Tudo por causa do sol

 

"Cada artista mantém no fundo de si uma fonte

 única que alimenta durante toda a sua

vida o que ele é e o que ele faz".  Albert Camus

 

 

Entrei nesta história por acaso ao fitar o sol de Camus entre a navalha e o reflexo da morte. O erotismo insinuante do astro transmitiu-me o ardor de uma cebola cortada, tirando-me lágrimas dos olhos. Imensamente só, fiz-me estrangeira naquela praia imensa que se confundiu com o cosmo. Eu já não era real quando tirei a roupa e corri nua pela praia deserta.

Estou feliz. Agora a vida não passa de uma ficção, de uma grande metáfora cheia de mitos e heresias, onde hei de exilar-me para sempre da realidade e passarei a cometer crimes testemunhados unicamente pelo sol.

Sou uma personagem. Ninguém mais irá pôr o dedo na ferida dos meus limites. Habitarei incontáveis páginas escritas e reescritas dias a fio. Uma pena qualquer me delineará e numa ou noutra página emergirei, longe das futilidades cotidianas. Cometerei loucuras e pecados jamais imaginados. Serei andrógina, homem ou mulher, morrerei e ressuscitarei refeita, reescrita, recriada. Ora serei fria, dura, insensível. Algumas vezes serei terna e amorosa. Passearei por metáforas, silepses e pleonasmos e percorrerei todos os gêneros literários.

Os teóricos da Literatura dirão se sou uma personagem plana, de traços simples e permanentes ou se uma personagem esférica, que se modifica ao longo da narrativa, pois surpreendo por minha complexidade.
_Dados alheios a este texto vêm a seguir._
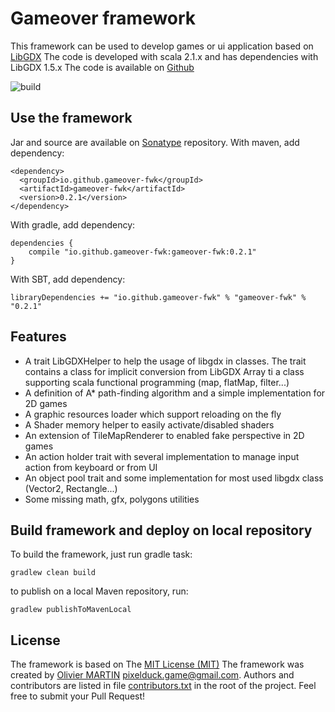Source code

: # Gameover framework
This framework can be used to develop games or ui application based on [LibGDX](https://libgdx.badlogicgames.com)
The code is developed with scala 2.1.x and has dependencies with LibGDX 1.5.x
The code is available on [Github](https://github.com/gameover-fwl/gameover-fwk)

![build](https://travis-ci.org/gameover-fwk/gameover-fwk.svg?branch=master)

## Use the framework
Jar and source are available on [Sonatype](http://www.sonatype.org/) repository.
With maven, add dependency:
```
<dependency>
  <groupId>io.github.gameover-fwk</groupId>
  <artifactId>gameover-fwk</artifactId>
  <version>0.2.1</version>
</dependency>
```

With gradle, add dependency:
```
dependencies {
    compile "io.github.gameover-fwk:gameover-fwk:0.2.1"
}
```

With SBT, add dependency:
```
libraryDependencies += "io.github.gameover-fwk" % "gameover-fwk" % "0.2.1"
```

## Features
* A trait LibGDXHelper to help the usage of libgdx in classes. The trait contains a class for implicit conversion from LibGDX Array ti a class supporting scala functional programming (map, flatMap, filter...)
* A definition of A* path-finding algorithm and a simple implementation for 2D games
* A graphic resources loader which support reloading on the fly
* A Shader memory helper to easily activate/disabled shaders
* An extension of TileMapRenderer to enabled fake perspective in 2D games
* An action holder trait with several implementation to manage input action from keyboard or from UI
* An object pool trait and some implementation for most used libgdx class (Vector2, Rectangle...)
* Some missing math, gfx, polygons utilities

## Build framework and deploy on local repository
To build the framework, just run gradle task:
```
gradlew clean build
```

to publish on a local Maven repository, run:
```
gradlew publishToMavenLocal
```

## License
The framework is based on The [MIT License (MIT)](https://en.wikipedia.org/wiki/MIT_License)
The framework was created by [Olivier MARTIN](http://gameover.co.in) <pixelduck.game@gmail.com>.
Authors and contributors are listed in file [contributors.txt](contributors.txt) in the root of the project.
Feel free to submit your Pull Request!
A arte ingovernável da palavra me fará fluir ao sabor de mil interpretações. Após cada capítulo sentir-me-ei renovada ao aflorar subitamente com novos detalhes, novas referências.

Serei mágica, fantástica, utópica. Existirei sem motivações numa estória sem flagrantes, no enredo mais delirante, surreal e metafórico, onde os leitores me decifrarão e me devorarão. Cairei em ciladas ideológicas, mas sairei ilesa dos lugares comuns e dos torpes vícios de linguagem.

Sim, cometerei crimes agora sem culpas nem dramas de consciência. Porque serei uma personagem autônoma, onírica, presa apenas à imaginação dos que me lêem. E serei bela como cada um quer que eu seja. Ou serei feia, ou insinuante ou misteriosa...

Ao final da história hei de evadir-me para esse lugar do nada ou de ninguém de onde o autor me tirou.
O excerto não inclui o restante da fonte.